Octale entraîna ensuite Galaniel vers un coin de la pièce. Des cages en osier se laissaient apercevoir, entre des piles de livres renversées. À l'intérieur, sifflaient plusieurs serpents, aux écailles rouges ou noires. Octale suivit son regard.
« Vous n'aimez pas les serpents ? demanda-t-elle.
— Ce ne sont pas mes créatures préférées, avoua Galaniel. Ils sont venimeux ?
— Leur poison est fulgurant, s'amusa-t-elle, ne les énervez pas quoi qu'il arrive. »
Elle souleva une tenture, pour dévoiler une porte, et s'engagea dans un escalier de pierre. Le jeune homme la suivit aussitôt, enthousiaste de pouvoir s'éloigner de ces ravissantes créatures.
« Les serpents symbolisent ma nation, continua le Général, et, pour tout dire, je les apprécie beaucoup. Ils sont à la fois imprévisibles et dangereux, à l'instar des humains. S'ils connaissent votre force et que vous les respectez, ils feront de même envers vous. En revanche, s'ils décèlent en vous la moindre peur ou faiblesse, ils n'hésiteront pas à frapper les premiers. »
Ils arrivèrent dans une pièce sombre, encombrée de fils, d'appareils radio, vidéo, d'enregistreurs, ou même d'émetteurs. Des étagères recouvraient les murs, encombrées de boîtes ou d'enregistrements de toutes sortes. Enfin, une verrière laissait entrevoir les antennes disposées sur les toits extérieurs.
Une femme s'approcha d'Octale pour la saluer. Plutôt chétive, le teint blafard et les yeux cernés, ses vêtements légers laissaient entrevoir des bras maigres aux mains osseuses.

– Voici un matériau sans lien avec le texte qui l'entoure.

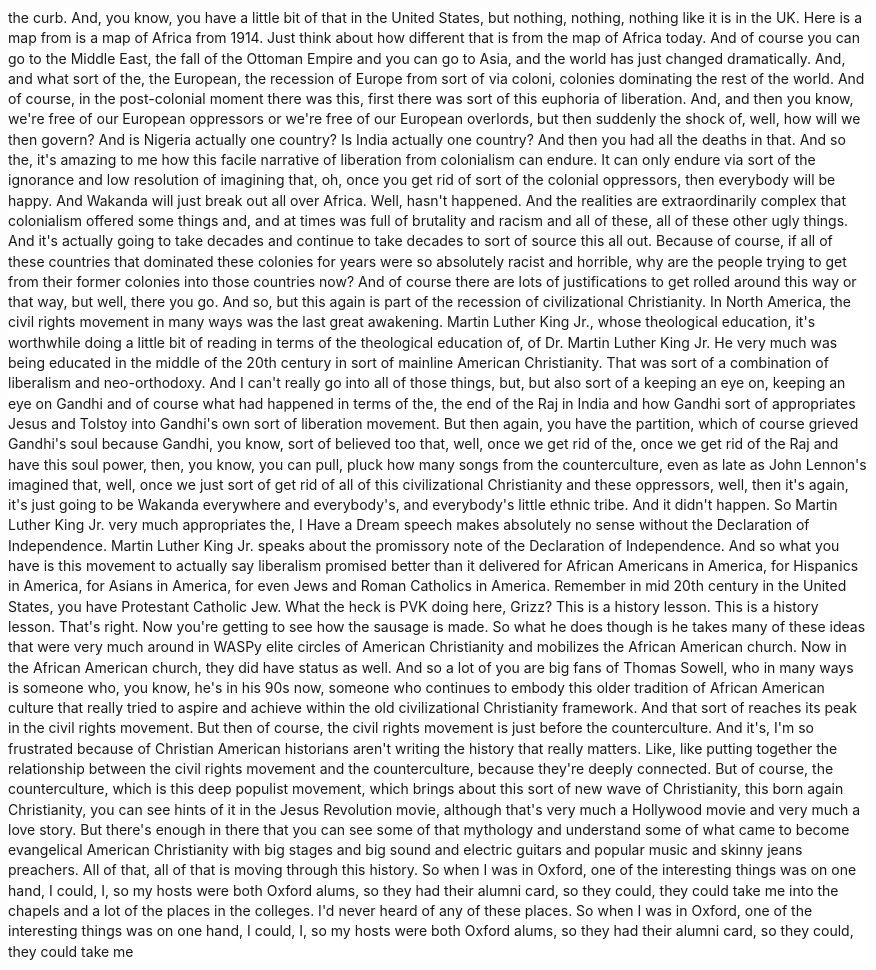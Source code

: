 the curb. And, you know, you have a little bit of that in the United States, but nothing, nothing, nothing like it is in the UK. Here is a map from is a map of Africa from 1914. Just think about how different that is from the map of Africa today. And of course you can go to the Middle East, the fall of the Ottoman Empire and you can go to Asia, and the world has just changed dramatically. And, and what sort of the, the European, the recession of Europe from sort of via coloni, colonies dominating the rest of the world. And of course, in the post-colonial moment there was this, first there was sort of this euphoria of liberation. And, and then you know, we're free of our European oppressors or we're free of our European overlords, but then suddenly the shock of, well, how will we then govern? And is Nigeria actually one country? Is India actually one country? And then you had all the deaths in that. And so the, it's amazing to me how this facile narrative of liberation from colonialism can endure. It can only endure via sort of the ignorance and low resolution of imagining that, oh, once you get rid of sort of the colonial oppressors, then everybody will be happy. And Wakanda will just break out all over Africa. Well, hasn't happened. And the realities are extraordinarily complex that colonialism offered some things and, and at times was full of brutality and racism and all of these, all of these other ugly things. And it's actually going to take decades and continue to take decades to sort of source this all out. Because of course, if all of these countries that dominated these colonies for years were so absolutely racist and horrible, why are the people trying to get from their former colonies into those countries now? And of course there are lots of justifications to get rolled around this way or that way, but well, there you go. And so, but this again is part of the recession of civilizational Christianity. In North America, the civil rights movement in many ways was the last great awakening. Martin Luther King Jr., whose theological education, it's worthwhile doing a little bit of reading in terms of the theological education of, of Dr. Martin Luther King Jr. He very much was being educated in the middle of the 20th century in sort of mainline American Christianity. That was sort of a combination of liberalism and neo-orthodoxy. And I can't really go into all of those things, but, but also sort of a keeping an eye on, keeping an eye on Gandhi and of course what had happened in terms of the, the end of the Raj in India and how Gandhi sort of appropriates Jesus and Tolstoy into Gandhi's own sort of liberation movement. But then again, you have the partition, which of course grieved Gandhi's soul because Gandhi, you know, sort of believed too that, well, once we get rid of the, once we get rid of the Raj and have this soul power, then, you know, you can pull, pluck how many songs from the counterculture, even as late as John Lennon's imagined that, well, once we just sort of get rid of all of this civilizational Christianity and these oppressors, well, then it's again, it's just going to be Wakanda everywhere and everybody's, and everybody's little ethnic tribe. And it didn't happen. So Martin Luther King Jr. very much appropriates the, I Have a Dream speech makes absolutely no sense without the Declaration of Independence. Martin Luther King Jr. speaks about the promissory note of the Declaration of Independence. And so what you have is this movement to actually say liberalism promised better than it delivered for African Americans in America, for Hispanics in America, for Asians in America, for even Jews and Roman Catholics in America. Remember in mid 20th century in the United States, you have Protestant Catholic Jew. What the heck is PVK doing here, Grizz? This is a history lesson. This is a history lesson. That's right. Now you're getting to see how the sausage is made. So what he does though is he takes many of these ideas that were very much around in WASPy elite circles of American Christianity and mobilizes the African American church. Now in the African American church, they did have status as well. And so a lot of you are big fans of Thomas Sowell, who in many ways is someone who, you know, he's in his 90s now, someone who continues to embody this older tradition of African American culture that really tried to aspire and achieve within the old civilizational Christianity framework. And that sort of reaches its peak in the civil rights movement. But then of course, the civil rights movement is just before the counterculture. And it's, I'm so frustrated because of Christian American historians aren't writing the history that really matters. Like, like putting together the relationship between the civil rights movement and the counterculture, because they're deeply connected. But of course, the counterculture, which is this deep populist movement, which brings about this sort of new wave of Christianity, this born again Christianity, you can see hints of it in the Jesus Revolution movie, although that's very much a Hollywood movie and very much a love story. But there's enough in there that you can see some of that mythology and understand some of what came to become evangelical American Christianity with big stages and big sound and electric guitars and popular music and skinny jeans preachers. All of that, all of that is moving through this history. So when I was in Oxford, one of the interesting things was on one hand, I could, I, so my hosts were both Oxford alums, so they had their alumni card, so they could, they could take me into the chapels and a lot of the places in the colleges. I'd never heard of any of these places. So when I was in Oxford, one of the interesting things was on one hand, I could, I, so my hosts were both Oxford alums, so they had their alumni card, so they could, they could take me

« Préparez le matériel, ordonna Octale. Nous allons effectuer un communiqué de première importance. »
La femme partit allumer une caméra et un micro dans un recoin de la pièce, régla plusieurs paramètres, puis supervisa l'enregistrement. Octale commença par annoncer les engagements qu'elle avait pris vis à vis de Shawn et de Zyx, puis elle profita d'une pause pour tendre une feuille à Galaniel. Le discours que le jeune homme devrait réciter, en grande partie des éloges vis à vis de la Brocélie et de son Général, pourquoi Octale serait la plus apte à diriger Oriale, ainsi que son soutien inconditionnel. Surtout, il rappela son rôle dans la mort de Sméarn Pteï, que la parole du Général vint elle-même confirmer.